Morley Street was bought as an unraced three-year-old by the British businessman Michael Jackson, who first raced the horse in the name of his Salehurst Paper Company. The horse was named after a street close to Jackson's Salehurst office, near London Waterloo station. He was trained throughout his career by Toby Balding at Kimpton in Hampshire and was ridden in most of his important races by Jimmy Frost. Morley Street suffered throughout his career from bleeding. Balding treated the horse with a variety of substances including Lasix but was banned under British racing rules from using medication on race days.
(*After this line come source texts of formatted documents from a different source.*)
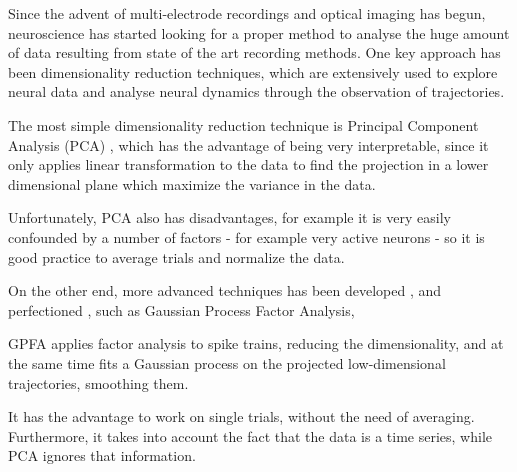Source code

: Since the advent of multi-electrode recordings and optical imaging has begun, neuroscience has started looking for a proper method to analyse the huge amount of data resulting from state of the art recording methods.
One key approach has been dimensionality reduction techniques, which are extensively used to explore neural data and analyse neural dynamics through the observation of trajectories.

The most simple dimensionality reduction technique is Principal Component Analysis (PCA) , which has the advantage of being very interpretable, since it only applies linear transformation to the data to find the projection in a lower dimensional plane which maximize the variance in the data.

Unfortunately, PCA also has disadvantages, for example it is very easily confounded by a number of factors - for example very active neurons - so it is good practice to average trials and normalize the data.

On the other end, more advanced techniques has been developed \cite{byron2009gaussian}, and perfectioned \cite{luttinen2009variational}, such as Gaussian Process Factor Analysis, 

GPFA applies factor analysis to spike trains, reducing the dimensionality, and at the same time fits a Gaussian process on the projected low-dimensional trajectories, smoothing them.

It has the advantage to work on single trials, without the need of averaging. Furthermore, it takes into account the fact that the data is a time series, while PCA ignores that information.

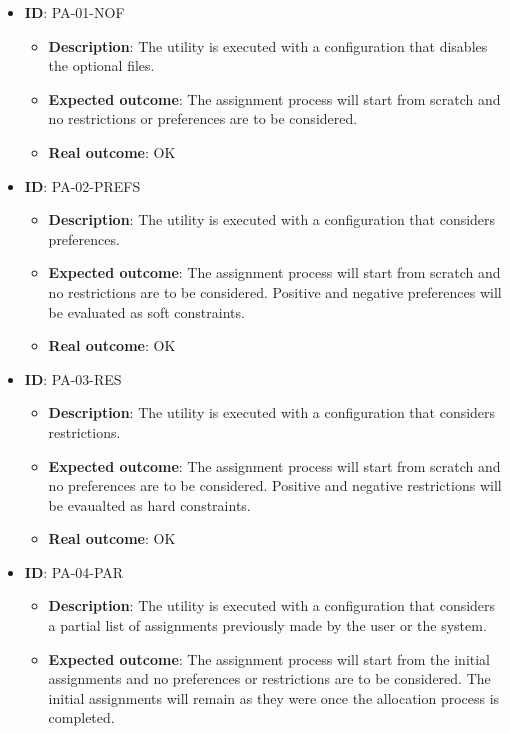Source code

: \begin{itemize}
    \item \textbf{ID}: PA-01-NOF
        \begin{itemize}
            \item \textbf{Description}: The utility is executed with a configuration that disables the optional files.
            \item \textbf{Expected outcome}: The assignment process will start from scratch and no restrictions or preferences are to be considered.
            \item \textbf{Real outcome}: OK
        \end{itemize}
    \item \textbf{ID}: PA-02-PREFS
        \begin{itemize}
            \item \textbf{Description}: The utility is executed with a configuration that considers preferences.
            \item \textbf{Expected outcome}: The assignment process will start from scratch and no restrictions are to be considered. Positive and negative preferences will be evaluated as soft constraints.
            \item \textbf{Real outcome}: OK
        \end{itemize}
    \item \textbf{ID}: PA-03-RES
        \begin{itemize}
            \item \textbf{Description}: The utility is executed with a configuration that considers restrictions.
            \item \textbf{Expected outcome}: The assignment process will start from scratch and no preferences are to be considered. Positive and negative restrictions will be evaualted as hard constraints.
            \item \textbf{Real outcome}: OK
        \end{itemize}
    \item \textbf{ID}: PA-04-PAR
        \begin{itemize}
            \item \textbf{Description}: The utility is executed with a configuration that considers a partial list of assignments previously made by the user or the system.
            \item \textbf{Expected outcome}: The assignment process will start from the initial assignments and no preferences or restrictions are to be considered. The initial assignments will remain as they were once the allocation process is completed.

\end{itemize}
\end{itemize}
In the first half of the 1989/1990 season, Morley Street ran in three hurdle races, winning once and finishing second in the other two. His victory came in a leg of the Sport of Kings challenge series, in which the beaten horses included the leading American steeplechaser Jamaica Bay. At Cheltenham in March, Morley Street made his first challenge for the Champion Hurdle. He started at odds of 10/1 in a field which included the previous champions Beech Road and See You Then, and finished fifth of the nineteen runners behind Kribensis. Following his run in the Champion Hurdle, Jackson transferred the ownership of Morley Street his Michael Jackson Bloodstock company. In April, he returned to Aintree for the Aintree Hurdle over two and a half miles and started odds-on favourite. He took the lead at the last hurdle and accelerated clear to win by fifteen lengths.
Morley Street was returned to hurdle racing after a break and won the Grade II Berkshire Hurdle at Newbury in March before running in his second Champion Hurdle. He started 4/1 favourite in a field of twenty-four runners. Frost sent Morley Street into the lead between the last two hurdles, and the gelding ran on in the closing stages to win by one and a half lengths from Nomadic Way. On his final start of the season, Morley Street won a second Aintree Hurdle, beating Nomadic Way by six lengths.
In the late summer of 1991, Morley Street briefly returned to Flat racing. He ran poorly in the Lonsdale Cup at York Racecourse but showed top-class staying form when finishing second by a short head to Great Marquess in the Doncaster Cup. In October, he was again sent to the United States for the Breeders' Cup Chase, run at Fair Hill Racecourse. He started odds-on favourite and won by nine and three quarter lengths from Declare Your Wish in a course record time. The performance was enough to earn him a second Eclipse award. Morley Street won a second Ascot Hurdle in November and was then rested until February when he ran in the Irish Champion Hurdle at Leopardstown Racecourse. He started odds-on favourite but was narrowly beaten by the locally trained Chirkpar. He started 2/1 favourite for the Champion Hurdle, with his younger brother Granville Again being the 9/2 second choice in the betting. Morley Street was in contention two hurdles from the finish, but failed to quicken and ran sixth behind Royal Gait. He ended the season with a third victory in the Aintree Hurdle, beating the Irish mare Minorettes Girl by half a length.
Morley Street won a flat race at Doncaster in October, and then began the new National Hunt season by beating Granville Again in the Elite Hurdle at Cheltenham in November. He failed to run up to his best form when finishing second as odds-on favourite in the Ascot Hurdle and was then beaten in races at Cheltenham and Sandown. In his third Champion Hurdle, he made no impression and finished twelfth behind Granville Again. In the Aintree Hurdle, Granville Again was made 10/11 favourite, and journalists predicted "further humiliation" for the former champion. Morley Street, however, returned to his best and defeated his younger brother by one and a half lengths. The win made him the first horse to win the Grade I race on four occasions.